(Beginning of Information provided)
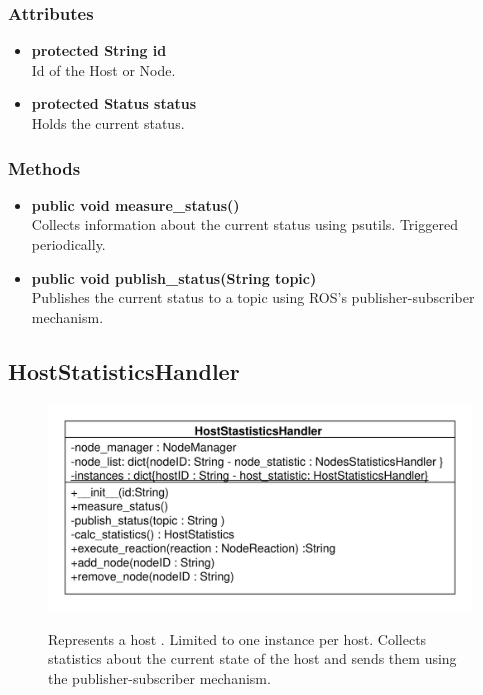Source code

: \subsubsection{Attributes}
\begin{itemize}
	\item \textbf{protected String id}\\
	Id of the Host or Node.	
	\item \textbf{protected Status status}\\
	Holds the current status.
\end{itemize}

\subsubsection{Methods}
\begin{itemize}
\item \textbf{public void measure\_status()}\\
			Collects information about the current status using psutils.
			Triggered periodically.
\item \textbf{public void publish\_status(String topic)}\\
			Publishes the current status to a topic using ROS's publisher-subscriber mechanism.
\end{itemize}



\subsection{HostStatisticsHandler}
\begin{figure}[htbp]
	\begin{minipage}[t]{7cm}
		\vspace{0pt}
		\centering
		\includegraphics[scale=0.6]{./diagram_pictures/NodeInterface/HostStatisticsHandler.pdf}
	\end{minipage}
	\hfill
	\begin{minipage}[t]{5cm}
		\vspace{10pt}
		Represents a host . Limited to one instance per host. Collects statistics about the current state of the host and sends them using the 				publisher-subscriber mechanism.
	\end{minipage}
\end{figure}


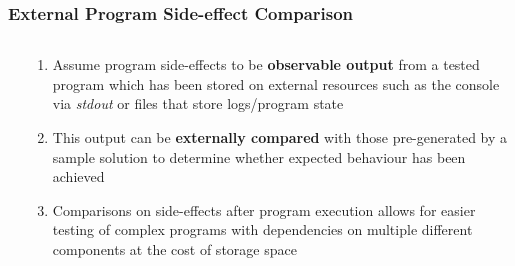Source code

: \documentclass[xcolor]{beamer}
\begin{document}
\begin{frame}
	\frametitle{External Program Side-effect Comparison}
	\begin{columns}
		\begin{column}{0.25\textwidth}
		\end{column}
		\begin{column}{0.7\textwidth}
			\begin{enumerate}
				\setlength\itemsep{0.70em}
				\item Assume program side-effects to be \textbf{observable output} from a tested program which has been stored on external resources such as the console via \textit{stdout} or files that store logs/program state
					\pause
				\item This output can be \textbf{externally compared} with those pre-generated by a sample solution to determine whether expected behaviour has been achieved
					\pause
				\item Comparisons on side-effects after program execution allows for easier testing of complex programs with dependencies on multiple different components at the cost of storage space
			\end{enumerate}
		\end{column}
	\end{columns}
\end{frame}
\end{document}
(End of Information provided)
What is being asked
What you return must be every entry, word for word, without any pictures.

Response box
Source code

: \subsubsection{Attributes}
\begin{itemize}
	\item \textbf{protected String id}\\
	Id of the Host or Node.	
	\item \textbf{protected Status status}\\
	Holds the current status.
\end{itemize}

\subsubsection{Methods}
\begin{itemize}
\item \textbf{public void measure\_status()}\\
			Collects information about the current status using psutils.
			Triggered periodically.
\item \textbf{public void publish\_status(String topic)}\\
			Publishes the current status to a topic using ROS's publisher-subscriber mechanism.
\end{itemize}



\subsection{HostStatisticsHandler}
\begin{figure}[htbp]
	\begin{minipage}[t]{7cm}
		\vspace{0pt}
		\centering
		\includegraphics[scale=0.6]{./diagram_pictures/NodeInterface/HostStatisticsHandler.pdf}
	\end{minipage}
	\hfill
	\begin{minipage}[t]{5cm}
		\vspace{10pt}
		Represents a host . Limited to one instance per host. Collects statistics about the current state of the host and sends them using the 				publisher-subscriber mechanism.
	\end{minipage}
\end{figure}


Source code

: \documentclass[xcolor]{beamer}
\begin{document}
\begin{frame}
	\frametitle{External Program Side-effect Comparison}
	\begin{columns}
		\begin{column}{0.25\textwidth}
		\end{column}
		\begin{column}{0.7\textwidth}
			\begin{enumerate}
				\setlength\itemsep{0.70em}
				\item Assume program side-effects to be \textbf{observable output} from a tested program which has been stored on external resources such as the console via \textit{stdout} or files that store logs/program state
					\pause
				\item This output can be \textbf{externally compared} with those pre-generated by a sample solution to determine whether expected behaviour has been achieved
					\pause
				\item Comparisons on side-effects after program execution allows for easier testing of complex programs with dependencies on multiple different components at the cost of storage space
			\end{enumerate}
		\end{column}
	\end{columns}
\end{frame}
\end{document}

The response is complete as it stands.